Department of Electrical Engineering and Computer Science, Massachusetts Institute of Technology, Cambridge, Massachusetts 02139, USA.
Genome Res. 2011 Nov;21(11):1916-28. doi: 10.1101/gr.108753.110. Epub 2011 Oct 12.
The degeneracy of the genetic code allows protein-coding DNA and RNA sequences to simultaneously encode additional, overlapping functional elements. A sequence in which both protein-coding and additional overlapping functions have evolved under purifying selection should show increased evolutionary conservation compared to typical protein-coding genes--especially at synonymous sites.

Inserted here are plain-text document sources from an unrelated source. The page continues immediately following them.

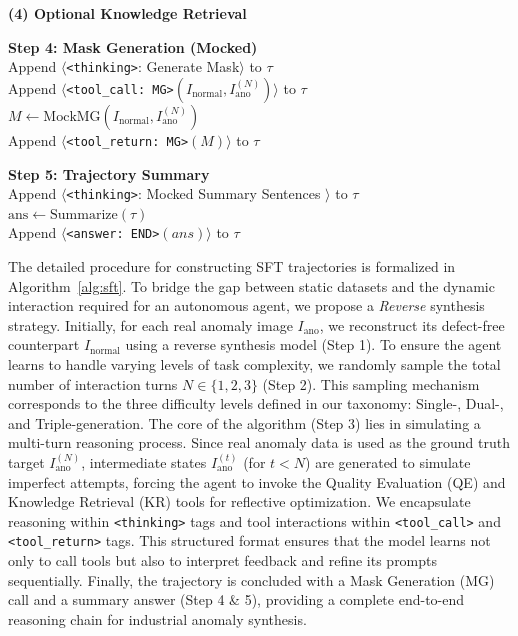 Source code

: \documentclass[sigconf]{acmart}
\begin{document}
\begin{algorithm}[t]
{    \textbf{(4) Optional Knowledge Retrieval} \\
}

\textbf{Step 4: Mask Generation (Mocked)} \\
Append $\langle$\texttt{<thinking>}: Generate Mask$\rangle$ to $\tau$ \\
Append $\langle$\texttt{<tool\_call: MG>}$(I_{\text{normal}}, I_{\text{ano}}^{(N)})\rangle$ to $\tau$ \\
$M \leftarrow \text{MockMG}(I_{\text{normal}}, I_{\text{ano}}^{(N)})$ \\
Append $\langle$\texttt{<tool\_return: MG>}$(M)\rangle$ to $\tau$

\textbf{Step 5: Trajectory Summary} \\

Append $\langle$\texttt{<thinking>}: Mocked Summary Sentences $\rangle$ to $\tau$ \\
$\text{ans} \leftarrow \text{Summarize}(\tau)$ \\
Append $\langle$\texttt{<answer: END>}$(ans)\rangle$ to $\tau$ \\
\Return{$(\tau)$}
\end{algorithm}
 
The detailed procedure for constructing SFT trajectories is formalized in Algorithm~\ref{alg:sft}. To bridge the gap between static datasets and the dynamic interaction required for an autonomous agent, we propose a \textit{Reverse} synthesis strategy. Initially, for each real anomaly image $I_{\text{ano}}$, we reconstruct its defect-free counterpart $I_{\text{normal}}$ using a reverse synthesis model (Step 1). To ensure the agent learns to handle varying levels of task complexity, we randomly sample the total number of interaction turns $N \in \{1, 2, 3\}$ (Step 2). This sampling mechanism corresponds to the three difficulty levels defined in our taxonomy: Single-, Dual-, and Triple-generation. The core of the algorithm (Step 3) lies in simulating a multi-turn reasoning process. Since real anomaly data is used as the ground truth target $I_{\text{ano}}^{(N)}$, intermediate states $I_{\text{ano}}^{(t)}$ (for $t < N$) are generated to simulate imperfect attempts, forcing the agent to invoke the Quality Evaluation (QE) and Knowledge Retrieval (KR) tools for reflective optimization. We encapsulate reasoning within \texttt{<thinking>} tags and tool interactions within \texttt{<tool\_call>} and \texttt{<tool\_return>} tags. This structured format ensures that the model learns not only to call tools but also to interpret feedback and refine its prompts sequentially. Finally, the trajectory is concluded with a Mask Generation (MG) call and a summary answer (Step 4 \& 5), providing a complete end-to-end reasoning chain for industrial anomaly synthesis.
\end{document}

In this study, we use genome alignments of 29 placental mammals to systematically locate short regions within human ORFs that show conspicuously low estimated rates of synonymous substitution across these species. The 29-species alignment provides statistical power to locate more than 10,000 such regions with resolution down to nine-codon windows, which are found within more than a quarter of all human protein-coding genes and contain ∼2% of their synonymous sites. We collect numerous lines of evidence that the observed synonymous constraint in these regions reflects selection on overlapping functional elements including splicing regulatory elements, dual-coding genes, RNA secondary structures, microRNA target sites, and developmental enhancers. Our results show that overlapping functional elements are common in mammalian genes, despite the vast genomic landscape.
遗传密码的简并性允许蛋白质编码的 DNA 和 RNA 序列同时编码额外的、重叠的功能元件。在纯化选择下进化出蛋白质编码和额外重叠功能的序列,与典型的蛋白质编码基因相比,应该表现出更高的进化保守性——尤其是在同义位点。在这项研究中,我们使用了 29 种胎盘哺乳动物的基因组比对,系统地定位了人类 ORF 内的短区域,这些区域在这些物种中表现出明显较低的同义替代估计率。29 种物种的比对提供了统计能力,能够以分辨率为 9 个密码子窗口定位超过 10000 个这样的区域,这些区域存在于超过四分之一的人类蛋白质编码基因中,包含它们约 2%的同义位点。我们收集了大量证据表明,这些区域观察到的同义约束反映了对重叠功能元件的选择,包括剪接调控元件、双编码基因、RNA 二级结构、microRNA 靶位点和发育增强子。我们的结果表明,尽管基因组景观广阔,但重叠的功能元件在哺乳动物基因中很常见。